[Start of Attachment]

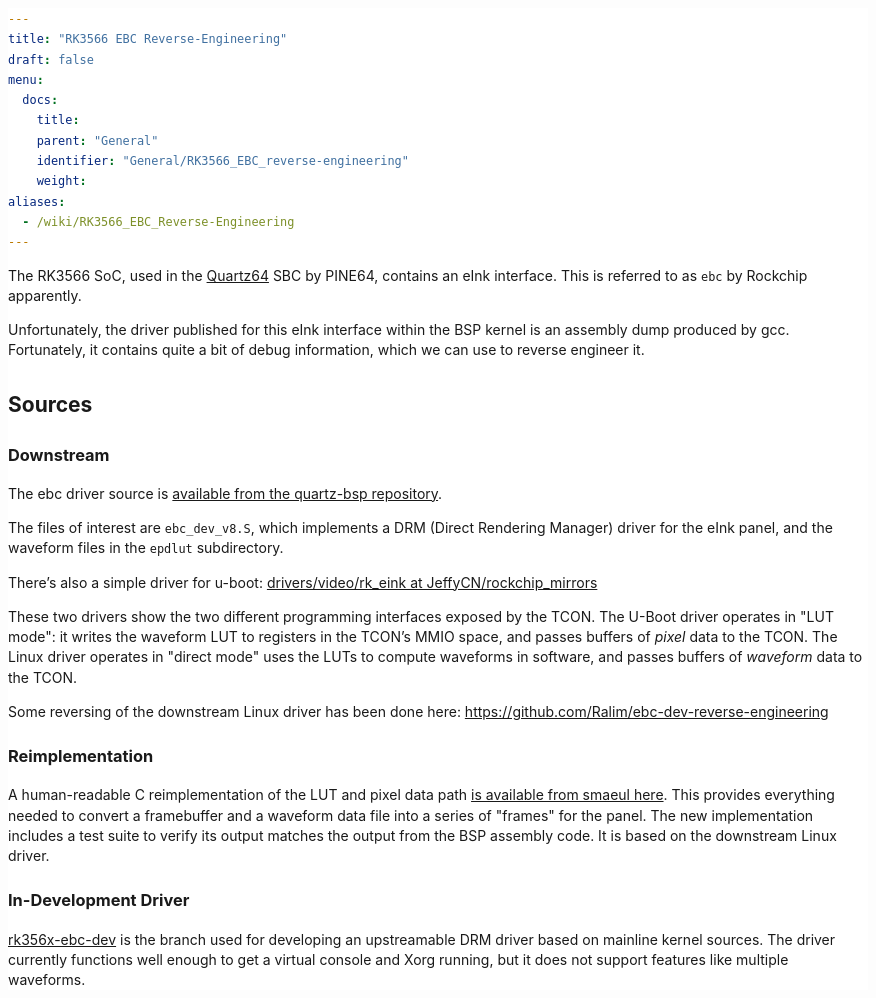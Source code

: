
 ```yaml
---
title: "RK3566 EBC Reverse-Engineering"
draft: false
menu:
  docs:
    title:
    parent: "General"
    identifier: "General/RK3566_EBC_reverse-engineering"
    weight:
aliases:
  - /wiki/RK3566_EBC_Reverse-Engineering
---
```


The RK3566 SoC, used in the [Quartz64](/documentation/Quartz64) SBC by PINE64, contains an eInk interface. This is referred to as `ebc` by Rockchip apparently.

Unfortunately, the driver published for this eInk interface within the BSP kernel is an assembly dump produced by gcc. Fortunately, it contains quite a bit of debug information, which we can use to reverse engineer it.

## Sources

### Downstream

The ebc driver source is [available from the quartz-bsp repository](https://gitlab.com/pine64-org/quartz-bsp/rockchip-linux/-/tree/quartz64/drivers/gpu/drm/rockchip/ebc-dev).

The files of interest are `ebc_dev_v8.S`, which implements a DRM (Direct Rendering Manager) driver for the eInk panel, and the waveform files in the `epdlut` subdirectory.

There’s also a simple driver for u-boot: [drivers/video/rk_eink at JeffyCN/rockchip_mirrors](https://github.com/JeffyCN/rockchip_mirrors/tree/u-boot/drivers/video/rk_eink)

These two drivers show the two different programming interfaces exposed by the TCON. The U-Boot driver operates in "LUT mode": it writes the waveform LUT to registers in the TCON’s MMIO space, and passes buffers of _pixel_ data to the TCON. The Linux driver operates in "direct mode" uses the LUTs to compute waveforms in software, and passes buffers of _waveform_ data to the TCON.

Some reversing of the downstream Linux driver has been done here: https://github.com/Ralim/ebc-dev-reverse-engineering

### Reimplementation

A human-readable C reimplementation of the LUT and pixel data path [is available from smaeul here](https://gitlab.com/smaeul/ebc-dev). This provides everything needed to convert a framebuffer and a waveform data file into a series of "frames" for the panel. The new implementation includes a test suite to verify its output matches the output from the BSP assembly code. It is based on the downstream Linux driver.

### In-Development Driver

[rk356x-ebc-dev](https://github.com/smaeul/linux/commits/rk356x-ebc-dev) is the branch used for developing an upstreamable DRM driver based on mainline kernel sources. The driver currently functions well enough to get a virtual console and Xorg running, but it does not support features like multiple waveforms.
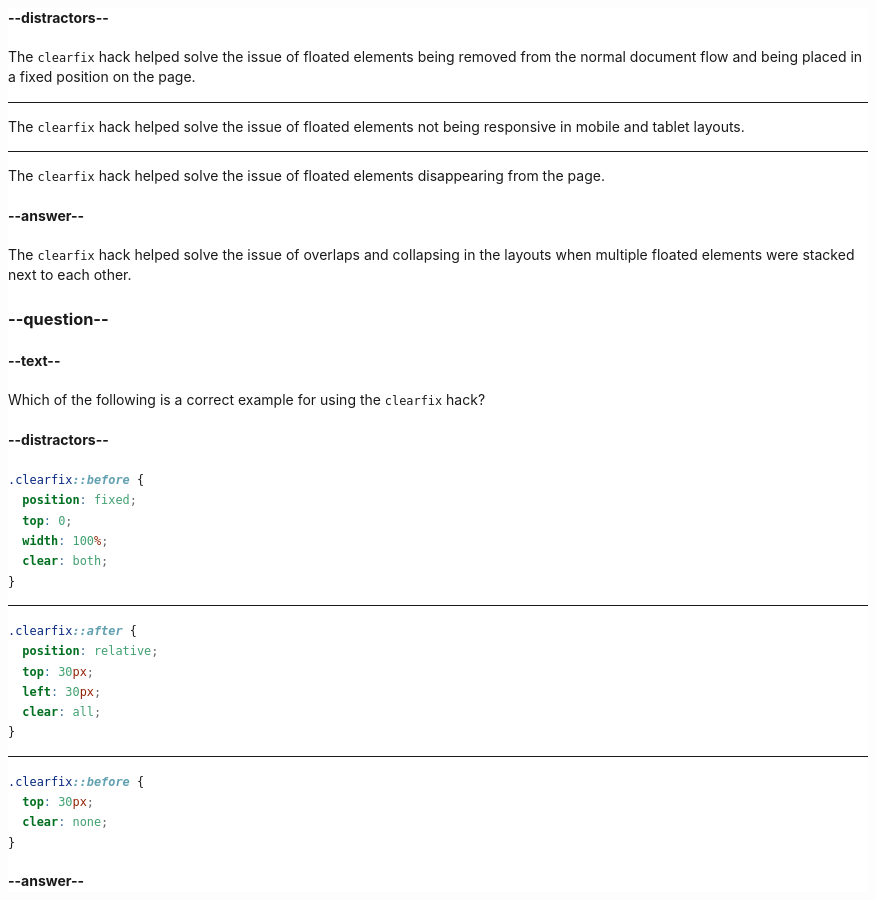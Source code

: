 #### --distractors--

The `clearfix` hack helped solve the issue of floated elements being removed from the normal document flow and being placed in a fixed position on the page.

---

The `clearfix` hack helped solve the issue of floated elements not being responsive in mobile and tablet layouts.

---

The `clearfix` hack helped solve the issue of floated elements disappearing from the page.

#### --answer--

The `clearfix` hack helped solve the issue of overlaps and collapsing in the layouts when multiple floated elements were stacked next to each other.

### --question--

#### --text--

Which of the following is a correct example for using the `clearfix` hack?

#### --distractors--

```css
.clearfix::before {
  position: fixed; 
  top: 0; 
  width: 100%; 
  clear: both;
}
```

---

```css
.clearfix::after {
  position: relative;
  top: 30px;
  left: 30px;
  clear: all;
}
```

---

```css
.clearfix::before {
  top: 30px;
  clear: none;
}
```

#### --answer--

[End of Attachment]

• **EXERCISE**
From the entries, copy out each line containing the word "tree".

• **ANSWER FOR THE TASK**
The ebc driver source is [available from the quartz-bsp repository](https://gitlab.com/pine64-org/quartz-bsp/rockchip-linux/-/tree/quartz64/drivers/gpu/drm/rockchip/ebc-dev).
There’s also a simple driver for u-boot: [drivers/video/rk_eink at JeffyCN/rockchip_mirrors](https://github.com/JeffyCN/rockchip_mirrors/tree/u-boot/drivers/video/rk_eink)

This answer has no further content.